Jonathan Gullis previously said teachers thinking about striking are making sure "kids" continue "to suffer".
 Jonathan Gullis spoke out against the leaders of a main teachers' union
Jonathan Gullis spoke out against the leaders of a main teachers' union
Leon Neal via Getty Images

Jonathan Gullis slammed the leaders of the National Education Union on Monday, dubbing them a “Bolshevik” and a “Commie”.

Formerly a teacher, trade union member, and representative for the teaching union NASUWT, Gullis is now the Tory MP for Stoke-on-Trent.

He attacked the joint NEU general secretaries Kevin Courtney and Mary Bousted when speaking to TalkTV on Monday, hours before union members announce the results of their strike ballots.
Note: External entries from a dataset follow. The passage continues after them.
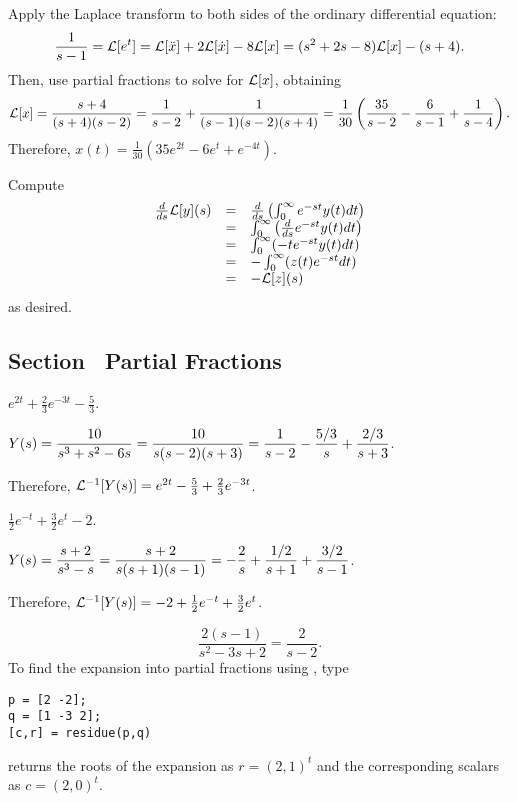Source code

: \soln Apply the Laplace transform to both sides of the ordinary
differential equation:
\[
\frac{1}{s-1} = {\cal L}[e^t]
= {\cal L}[\ddot{x}] + 2{\cal L}[\dot{x}] - 8{\cal L}[x]
= (s^2 + 2s - 8){\cal L}[x] - (s + 4).
\]
Then, use partial fractions to solve for ${\cal L}[x]$, obtaining
\[
{\cal L}[x] = \frac{s+4}{(s + 4)(s - 2)}
= \frac{1}{s-2} + \frac{1}{(s-1)(s-2)(s+4)}
= \frac{1}{30}\left(\frac{35}{s-2} - \frac{6}{s-1} + \frac{1}{s-4}\right).
\]
Therefore, $x(t)=\frac{1}{30}(35e^{2t}-6e^t+e^{-4t})$.


 Compute
\[
\begin{array}{rcl}
\frac{d}{ds}{\cal L}[y](s)
& = & \frac{d}{ds}\left(\int_0^\infty e^{-st}y(t)dt\right) \\
& = & \int_0^\infty\left(\frac{d}{ds} e^{-st}y(t)dt\right) \\
& = & \int_0^\infty (-te^{-st}y(t)dt) \\
& = & -\int_0^\infty (z(t)e^{-st}dt) \\
& = & -{\cal L}[z](s)
\end{array}
\]
as desired.



\newpage
\subsection*{Section~\protect{\ref{S:PF}} Partial Fractions}

 \ans $e^{2t}+\frac{2}{3}e^{-3t}-\frac{5}{3}$.

\soln $Y(s)=\displaystyle\frac{10}{s^3+s^2-6s} = \frac{10}{s(s-2)(s+3)}=
\frac{1}{s-2}-\frac{5/3}{s}+\frac{2/3}{s+3}$.  

Therefore,
${\cal L}^{-1}[Y(s)] = e^{2t}-\frac{5}{3}+\frac{2}{3}e^{-3t}$.


 \ans $\frac{1}{2}e^{-t} + \frac{3}{2}e^t -2$.

\soln $Y(s) = \displaystyle\frac{s+2}{s^3-s} = \frac{s+2}{s(s+1)(s-1)} =
-\frac{2}{s} + \frac{1/2}{s+1} + \frac{3/2}{s-1}$.

Therefore, ${\cal L}^{-1}[Y(s)] = -2 + \frac{1}{2}e^{-t} + \frac{3}{2}e^t$.


 \ans
\[
\frac{2(s - 1)}{s^2 - 3s + 2} = \frac{2}{s - 2}.
\]
\soln To find the expansion into partial fractions using \Matlabp, type
\begin{verbatim}
p = [2 -2];
q = [1 -3 2];
[c,r] = residue(p,q)
\end{verbatim}
\Matlab returns the roots of the expansion as $r = (2,1)^t$ and
the corresponding scalars as $c = (2,0)^t$.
He dubbed the NEU the “Not Education Union” before getting personal.

Gullis said: ″Commie Courtney and Bolshevik Bousted have been working hard, desperately getting their strike that they’ve been so keen for because they’re Labour Party members, they’re Labour Party agitators who want to make sure they bring the Conservative government, and get an early general election.”
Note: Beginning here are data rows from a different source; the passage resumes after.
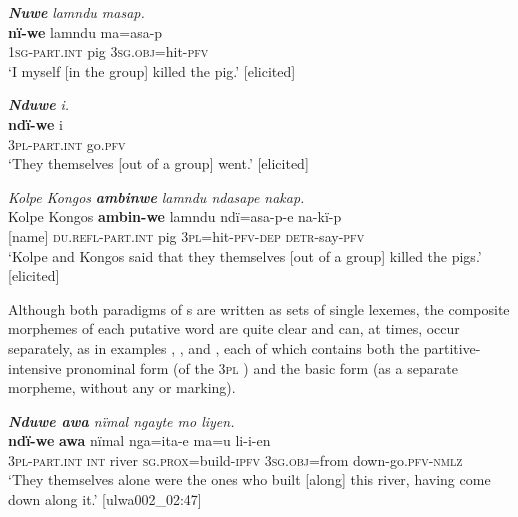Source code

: \ea%
    \label{ex:pron:72}
          \textbf{\textit{Nuwe}} \textit{lamndu masap.}\\
\gll \textbf{nï-we}      lamndu  ma=asa-p\\
    \textsc{1sg-part.int}  pig      \textsc{3sg.obj=}hit-\textsc{pfv}\\
\glt `I myself [in the group] killed the pig.’ [elicited]
\z

\newpage

\ea%
    \label{ex:pron:74}
          \textbf{\textit{Nduwe}} \textit{i.}\\
\gll    \textbf{ndï{}-we}    i\\
    \textsc{3pl-part.int}  go.\textsc{pfv}\\
\glt `They themselves [out of a group] went.’ [elicited]
\z

\ea%
    \label{ex:pron:75}
          \textit{Kolpe Kongos} \textbf{\textit{ambinwe}} \textit{lamndu ndasape nakap.}\\
\gll    Kolpe Kongos    \textbf{ambin-we}      lamndu  ndï=asa-p-e na-kï-p\\
    [name]  [name]  \textsc{du.refl-part.int}  pig      \textsc{3pl}=hit-\textsc{pfv-dep}    \textsc{detr-}say-\textsc{pfv}\\
\glt `Kolpe and Kongos said that they themselves [out of a group] killed the pigs.’ [elicited]
\z

Although both paradigms of s are written as sets of single lexemes, the composite morphemes of each putative word are quite clear and can, at times, occur separately, as in examples , , and , each of which contains both the  partitive-intensive pronominal form (of the 3\textsc{pl} ) and the basic  form (as a separate morpheme, without any  or  marking).

\ea%
    \label{ex:pron:76}
          \textit{\textbf{Nduwe awa} nïmal ngayte mo liyen.}\\
\gll    \textbf{ndï{}-we}      \textbf{awa}  nïmal  nga=ita-e        ma=u li-i-en\\
    3\textsc{pl-part.int}  \textsc{int}    river  \textsc{sg.prox}=build-\textsc{ipfv}  \textsc{3sg.obj=}from    down-go.\textsc{pfv-nmlz}\\
\glt `They themselves alone were the ones who built [along] this river, having come down along it.’ [ulwa002\_02:47]
\z

\newpage

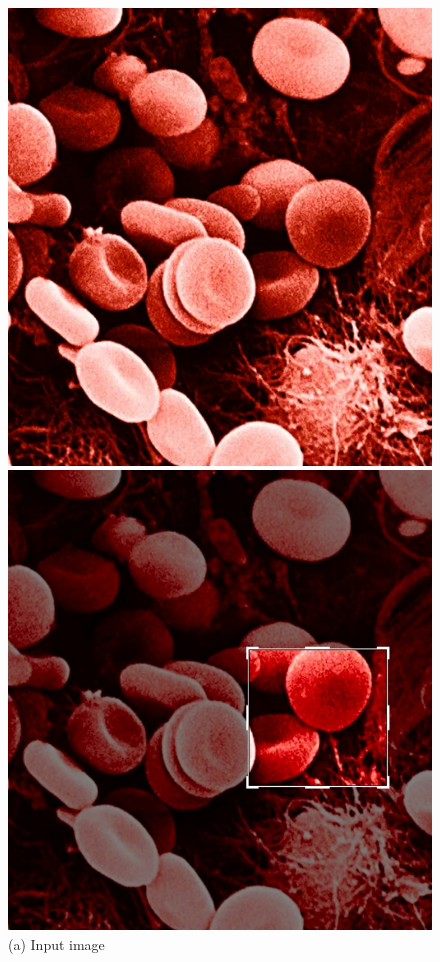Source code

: \documentclass[12pt,a4paper]{report}
\begin{document}
\begin{figure}[H]

\centering
\includegraphics[scale=0.19]{pics/rbc_input.jpg}
\caption*{(a) Input image}
\endminipage\hspace*{0.5cm}
\centering
\includegraphics[scale=0.15]{pics/rbc_bi.jpg}

\end{figure}
\end{document}
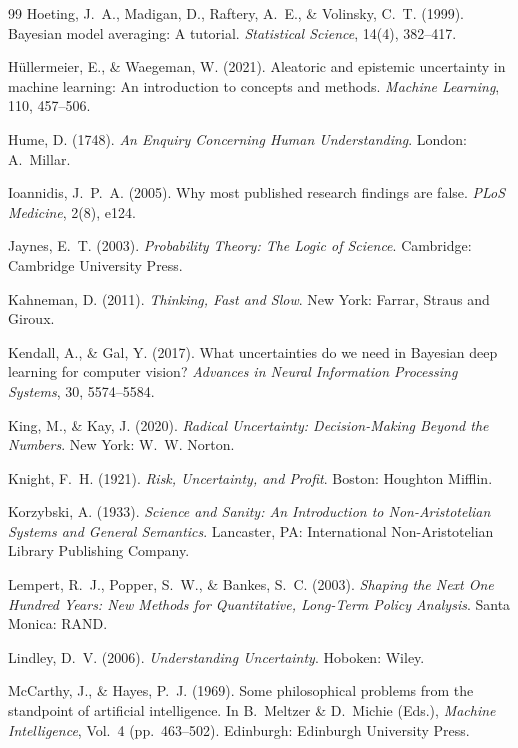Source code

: \documentclass[11pt,a4paper]{article}
\begin{document}
\begin{thebibliography}{99}
Hoeting, J.~A., Madigan, D., Raftery, A.~E., \& Volinsky, C.~T. (1999).
Bayesian model averaging: A tutorial. \emph{Statistical Science}, 14(4),
382--417.

H\"ullermeier, E., \& Waegeman, W. (2021). Aleatoric and epistemic
uncertainty in machine learning: An introduction to concepts and
methods. \emph{Machine Learning}, 110, 457--506.

Hume, D. (1748). \emph{An Enquiry Concerning Human Understanding}.
London: A.~Millar.

Ioannidis, J.~P.~A. (2005). Why most published research findings are
false. \emph{PLoS Medicine}, 2(8), e124.

Jaynes, E.~T. (2003). \emph{Probability Theory: The Logic of Science}.
Cambridge: Cambridge University Press.

Kahneman, D. (2011). \emph{Thinking, Fast and Slow}. New York: Farrar,
Straus and Giroux.

Kendall, A., \& Gal, Y. (2017). What uncertainties do we need in Bayesian
deep learning for computer vision? \emph{Advances in Neural Information
Processing Systems}, 30, 5574--5584.

King, M., \& Kay, J. (2020). \emph{Radical Uncertainty: Decision-Making
Beyond the Numbers}. New York: W.~W. Norton.

Knight, F.~H. (1921). \emph{Risk, Uncertainty, and Profit}. Boston:
Houghton Mifflin.

Korzybski, A. (1933). \emph{Science and Sanity: An Introduction to
Non-Aristotelian Systems and General Semantics}. Lancaster, PA:
International Non-Aristotelian Library Publishing Company.

Lempert, R.~J., Popper, S.~W., \& Bankes, S.~C. (2003). \emph{Shaping
the Next One Hundred Years: New Methods for Quantitative, Long-Term
Policy Analysis}. Santa Monica: RAND.

Lindley, D.~V. (2006). \emph{Understanding Uncertainty}. Hoboken: Wiley.

McCarthy, J., \& Hayes, P.~J. (1969). Some philosophical problems from
the standpoint of artificial intelligence. In B.~Meltzer \& D.~Michie
(Eds.), \emph{Machine Intelligence}, Vol.~4 (pp.~463--502). Edinburgh:
Edinburgh University Press.


\end{thebibliography}
\end{document}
The NEU is the UK’s largest education union with 450,000 members. On its website, it says it does not affiliate to and does not financially support any political party, supposedly making it the largest unaffiliated union in the UK.

The Conservatives have tried to associate the Labour Party with the public sector strike action in recent months.

Labour has promised to oppose the government’s proposed legislation which would restrict the ability to strike for those in the public sector, but leader Keir Starmer has repeatedly refused to back the striking employees.

In July, he sacked his own shadow transport minister Sam Tarry for joining the picket line with rail workers.

While criticising potential strike action, Gullis suggested that the main problem with teaching was the workload.

He suggested should be more conversation around managing that – because teaching is “not a badly paid profession”.

Gullis claimed that when he left teaching he was on £50,000 when he was in a middle leadership role.

Talk TV host Julia Hartley-Brewer then claimed that many NEU members were “political activists, they’d go out to strike at the drop of a hat”, while Gullis nodded in agreement.

The Tory backbencher, who was an education minister briefly under Liz Truss, also said he didn’t think teachers should be striking because the priority needs to be pupils and parents.

This isn’t the first time Gullis has targeted those leading the teaching unions.

He told the Commons last week: “I am very worried about seeing teachers going on strike because it’s the pupils that will suffer the most, particularly disadvantages pupils from areas like Stoke-on-Trent North, Kesgrave and so on.

“And while I am a huge admirer of the incredible work teachers do, they are sadly being cajoled by baron bosses in unions like the Not Education Union, led by Bolshevik Bousted and Commie Courtney, with their Labour mates to force teachers out of the classes and make sure that kids continue to suffer.

“What can we do to make sure pupils will not be victims any further?”